Beware of Outliers

As we currently digest the run-up to the 2016 presidential election, it can be expected that the candidates will present exaggerated claims to promote their agenda.  Often, these claims are abetted by less than objective press outlets.  Now, that’s not supposed to be the press corps job obviously, but it is what it is.  How do we discern fact from exaggeration?  One way to do that is to be on the lookout for the use of outliers to promote falsities.  So what exactly is an outlier?  Merriam-Webster defines it as follows:

A statistical observation that is markedly different in value from the others of the sample.

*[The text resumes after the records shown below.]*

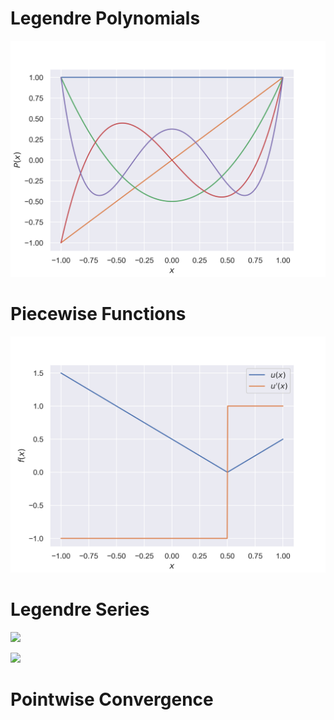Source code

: # Legendre Polynomials
![](figures/legendre_polynomials.png)


# Piecewise Functions
![](figures/piecewise_functions.png)


# Legendre Series
![](figures/step_function_series_200.gif)

![](figures/v_function_series_200.gif)


# Pointwise Convergence
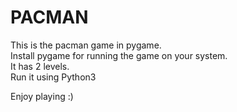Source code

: # PACMAN
This is the pacman game in pygame.             
Install pygame for running the game on your system.                              
It has 2 levels.    
Run it using Python3
                                            
Enjoy playing :)                              
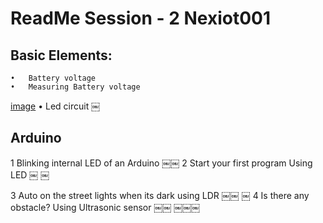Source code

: # ReadMe Session - 2 Nexiot001

## Basic Elements:
	•	Battery voltage 
	•	Measuring Battery voltage 
[image](s3-images/Image.jpeg)
	•	Led circuit 
￼

## Arduino
1 Blinking internal LED of an Arduino 
￼￼
2 Start your first program Using LED
￼
￼

3 Auto on the street lights when its dark using LDR
￼￼
￼
4 Is there any obstacle? Using Ultrasonic sensor
￼￼
￼￼￼
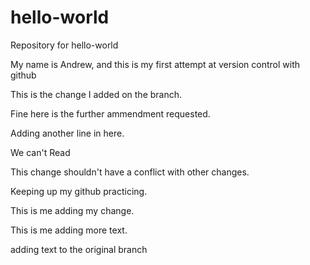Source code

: # hello-world

Repository for hello-world

My name is Andrew, and this is my first attempt at version control with github

This is the change I added on the branch.

Fine here is the further ammendment requested.

Adding another line in here.

We can't Read

This change shouldn't have a conflict with other changes.

Keeping up my github practicing.

This is me adding my change.

This is me adding more text.

adding text to the original branch

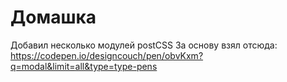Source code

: # Домашка
Добавил несколько модулей postCSS
За основу взял отсюда: https://codepen.io/designcouch/pen/obvKxm?q=modal&limit=all&type=type-pens
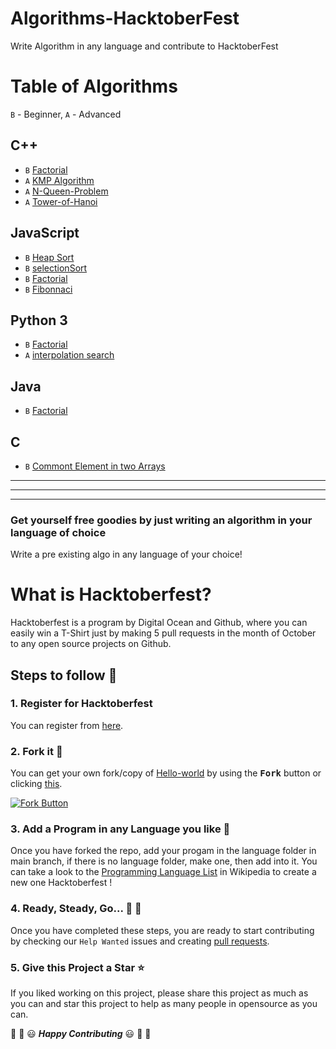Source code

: # Algorithms-HacktoberFest
Write Algorithm in any language and contribute to HacktoberFest

# Table of Algorithms

`B` - Beginner, `A` - Advanced
## C++
* `B` [Factorial](C++/factorial.cpp)
* `A` [KMP Algorithm](C++/KMP(string-matching-algorithm).cpp)
* `A` [N-Queen-Problem](C++/N-Queen-Problem.cpp)
* `A` [Tower-of-Hanoi](C++/Tower-of-Hanoi.cpp)

## JavaScript 

* `B` [Heap Sort](C++/heap_sort.cpp)
* `B` [selectionSort](javascript/selectionSort.js)
* `B` [Factorial](javascript/factorial.js)
* `B` [Fibonnaci](javascript/fibonnaci.js)


## Python 3
* `B` [Factorial](Python/factorial.py)
* `A` [interpolation search](C++/interpolation_search.cpp)


## Java
* `B` [Factorial](Java/Factorial.java)

## C
* `B` [Commont Element in two Arrays](C/commont_element_in_two_arrays.c)


-----------------
-----------------
----------------

### Get yourself free goodies by just writing an algorithm in your language of choice
Write a pre existing algo in any language of your choice!


# What is Hacktoberfest?
Hacktoberfest is a program by Digital Ocean and Github, where you can easily win a T-Shirt just by making 5 pull requests in the month of October to any open source projects on Github.

## Steps to follow :scroll:

### 1. Register for Hacktoberfest
You can register from [here](https://hacktoberfest.digitalocean.com).

### 2. Fork it :fork_and_knife:

You can get your own fork/copy of [Hello-world](https://github.com/piyush97/Algorithms-HacktoberFest) by using the <kbd><b>Fork</b></kbd></a> button or clicking [this](https://github.com/piyush97/Hacktoberfest/).

 [![Fork Button](https://help.github.com/assets/images/help/repository/fork_button.jpg)](https://github.com/piyush97/Algorithms-HacktoberFest)

### 3. Add a Program in any Language you like :rabbit2:
Once you have forked the repo, add your progam in the language folder in
main branch, if there is no language folder, make one, then add into it.
You can take a look to the [Programming Language List](https://en.wikipedia.org/wiki/List_of_programming_languages) in Wikipedia to create a new one Hacktoberfest !

### 4. Ready, Steady, Go... :turtle: :rabbit2:

Once you have completed these steps, you are ready to start contributing
by checking our `Help Wanted` issues and creating [pull requests](https://github.com/piyush97/Algorithms-HacktoberFest/pulls).

### 5. Give this Project a Star :star:

If you liked working on this project, please share this project as much
as you can and star this project to help as many people in opensource as you can.


:tada: :confetti_ball: :smiley: _**Happy Contributing**_ :smiley: :confetti_ball: :tada:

The Wolfram MathWorld website adds:

Usually, the presence of an outlier indicates some sort of problem. This can be a case which does not fit the model under study, or an error in measurement.

The most simple case of an outlier is a single data point that strays greatly from an overall trend.  An example of this is the United States jobs report from September 1983.

bls
Credit: Bureau of Labor Statistics

In September 1983, the Bureau of Labor Statistics announced a net gain of 1.1 million new jobs.  As you can tell from the graph above, it is the only month since 1980 that has gained 1 million jobs.  And why would we care about a jobs report from three decades ago?  It is often used to promote the stimulus of the Reagan tax cuts.  When you see an outlier such as this being used to support an argument, you should be wary.  As it turned out, there is a simpler explanation for this that has nothing to do, pro or con, with Reagan’s economic policy.  See the job loss immediately preceding September 1983?  In August 1983, there was a net loss of 308,000 jobs.  This was caused by the strike of 650,000 AT&T workers who returned to work the following month.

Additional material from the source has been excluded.